Now before I begin, I want you to consider a few facts:
- About half of Americans pay absolutely nothing in federal income taxes. [source]
- One in six Americans receive some form of government assistance. [source]
- 25% of my income went to federal taxes this year (note: I include Social Security and Medicare in that amount, since I will never see any of that money either). This does not include any state taxes. If I lived in a state other than Florida, the percentage would probably be much higher.
- Who carries cash anyway?
Conclusion: I already give plenty to charity.
Don’t get me wrong, I am glad I am in a position that I have to pay taxes, and I don’t envy those one-in-six people. I guess I don’t really have any point, but as an aside, I just have a real problem with charities.
Most people don’t seem to know or understand how big of a scam big charities are in this country anyway. You can visit guidestar.org and check out the tax returns of some of these well known charities.
For example, in 2008, the Terri Schiavo Foundation received $91,000 in contributions. $59,000 of which went to salaries. [source]
In 2009, Susan G. Komen received $128,000,000 in contributions. $22,000,000 of which went to salaries. [source]
In 2009, Mothers Against Drunk Driving received $34,000,000 in contributions. $21,000,000 went to salaries. [source]
Guess people have different definitions of charity than I do.

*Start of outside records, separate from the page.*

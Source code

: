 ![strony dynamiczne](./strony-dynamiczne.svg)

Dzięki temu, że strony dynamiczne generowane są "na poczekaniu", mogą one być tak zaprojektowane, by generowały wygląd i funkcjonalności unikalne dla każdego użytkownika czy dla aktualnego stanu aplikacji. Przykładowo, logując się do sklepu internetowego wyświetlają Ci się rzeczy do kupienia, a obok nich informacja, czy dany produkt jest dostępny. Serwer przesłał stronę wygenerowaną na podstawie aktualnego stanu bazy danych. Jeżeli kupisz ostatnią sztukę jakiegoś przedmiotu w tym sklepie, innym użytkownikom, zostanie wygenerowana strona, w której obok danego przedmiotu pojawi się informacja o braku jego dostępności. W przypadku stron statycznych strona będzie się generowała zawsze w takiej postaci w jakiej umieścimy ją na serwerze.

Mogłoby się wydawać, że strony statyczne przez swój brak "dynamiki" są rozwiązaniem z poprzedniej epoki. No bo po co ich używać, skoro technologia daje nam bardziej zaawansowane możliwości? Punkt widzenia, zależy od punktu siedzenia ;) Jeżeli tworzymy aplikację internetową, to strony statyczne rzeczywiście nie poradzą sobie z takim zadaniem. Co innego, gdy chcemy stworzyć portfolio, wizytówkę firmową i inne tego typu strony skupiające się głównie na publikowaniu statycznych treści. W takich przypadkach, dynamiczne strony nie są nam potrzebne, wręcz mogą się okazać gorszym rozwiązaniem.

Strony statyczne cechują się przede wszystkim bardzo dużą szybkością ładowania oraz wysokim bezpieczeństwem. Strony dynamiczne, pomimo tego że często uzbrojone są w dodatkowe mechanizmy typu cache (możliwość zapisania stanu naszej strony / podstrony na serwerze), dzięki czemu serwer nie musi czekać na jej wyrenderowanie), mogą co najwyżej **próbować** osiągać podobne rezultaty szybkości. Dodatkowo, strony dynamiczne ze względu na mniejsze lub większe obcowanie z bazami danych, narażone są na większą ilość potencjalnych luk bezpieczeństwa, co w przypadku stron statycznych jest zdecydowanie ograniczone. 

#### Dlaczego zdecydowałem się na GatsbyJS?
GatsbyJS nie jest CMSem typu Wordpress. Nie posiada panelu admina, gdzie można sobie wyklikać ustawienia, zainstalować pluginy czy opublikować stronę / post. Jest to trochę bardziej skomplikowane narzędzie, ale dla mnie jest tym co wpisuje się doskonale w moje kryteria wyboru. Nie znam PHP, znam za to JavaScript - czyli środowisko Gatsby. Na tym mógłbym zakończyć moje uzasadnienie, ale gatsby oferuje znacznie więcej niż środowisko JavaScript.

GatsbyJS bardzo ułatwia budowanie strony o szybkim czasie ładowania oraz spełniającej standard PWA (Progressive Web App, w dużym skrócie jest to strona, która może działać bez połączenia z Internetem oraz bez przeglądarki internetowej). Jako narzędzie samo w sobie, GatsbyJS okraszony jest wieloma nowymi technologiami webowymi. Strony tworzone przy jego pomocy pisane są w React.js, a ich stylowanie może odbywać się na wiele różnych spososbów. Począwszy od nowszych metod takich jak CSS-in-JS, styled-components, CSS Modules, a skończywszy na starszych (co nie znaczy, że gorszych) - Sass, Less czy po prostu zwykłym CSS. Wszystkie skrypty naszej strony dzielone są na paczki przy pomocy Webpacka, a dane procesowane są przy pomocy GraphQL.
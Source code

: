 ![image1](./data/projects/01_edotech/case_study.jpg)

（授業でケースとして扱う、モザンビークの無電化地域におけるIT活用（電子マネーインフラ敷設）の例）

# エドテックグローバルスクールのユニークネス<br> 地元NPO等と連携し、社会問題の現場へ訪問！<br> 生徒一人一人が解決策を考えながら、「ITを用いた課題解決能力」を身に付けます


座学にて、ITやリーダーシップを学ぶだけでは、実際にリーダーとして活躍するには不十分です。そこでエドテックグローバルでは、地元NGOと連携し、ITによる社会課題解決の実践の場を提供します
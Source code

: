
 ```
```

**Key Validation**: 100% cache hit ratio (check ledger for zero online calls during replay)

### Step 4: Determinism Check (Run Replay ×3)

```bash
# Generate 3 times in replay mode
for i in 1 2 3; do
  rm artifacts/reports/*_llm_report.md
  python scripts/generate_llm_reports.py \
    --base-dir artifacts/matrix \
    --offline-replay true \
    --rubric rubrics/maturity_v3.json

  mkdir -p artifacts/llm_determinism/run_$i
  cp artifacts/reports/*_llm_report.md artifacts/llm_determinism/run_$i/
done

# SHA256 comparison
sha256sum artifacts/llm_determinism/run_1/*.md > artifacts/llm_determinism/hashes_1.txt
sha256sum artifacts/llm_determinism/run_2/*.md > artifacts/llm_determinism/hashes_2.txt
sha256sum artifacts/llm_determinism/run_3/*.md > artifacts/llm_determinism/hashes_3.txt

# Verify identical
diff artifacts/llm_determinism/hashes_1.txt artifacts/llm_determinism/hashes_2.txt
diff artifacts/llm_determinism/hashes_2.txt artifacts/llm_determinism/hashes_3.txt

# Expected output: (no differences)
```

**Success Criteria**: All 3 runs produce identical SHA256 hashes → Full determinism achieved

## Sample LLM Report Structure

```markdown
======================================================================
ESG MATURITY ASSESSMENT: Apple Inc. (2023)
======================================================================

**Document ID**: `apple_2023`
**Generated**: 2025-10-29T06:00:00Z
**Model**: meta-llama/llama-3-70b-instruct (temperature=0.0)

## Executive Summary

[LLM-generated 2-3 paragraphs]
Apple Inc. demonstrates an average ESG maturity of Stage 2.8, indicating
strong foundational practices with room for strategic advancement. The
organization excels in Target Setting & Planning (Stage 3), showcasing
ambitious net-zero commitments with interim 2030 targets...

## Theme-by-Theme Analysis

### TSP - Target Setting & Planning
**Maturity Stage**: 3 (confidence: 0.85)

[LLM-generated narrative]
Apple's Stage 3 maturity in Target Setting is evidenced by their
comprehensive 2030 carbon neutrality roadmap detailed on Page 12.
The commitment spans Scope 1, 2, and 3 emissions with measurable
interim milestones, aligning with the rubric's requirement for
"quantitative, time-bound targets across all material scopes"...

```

The point is, some charities are better than others, but for the most part, charities are just big business. I guess if it makes you feel better to pay into the huge salaries of CEOs, you can give to them (the CEO of Komen makes $450,000 per year, placing her very comfortably in the top 1% of income earners). Just please don’t expect me to, and don’t expect me to feel bad when I hold on to my own money to improve the lives of myself and my family.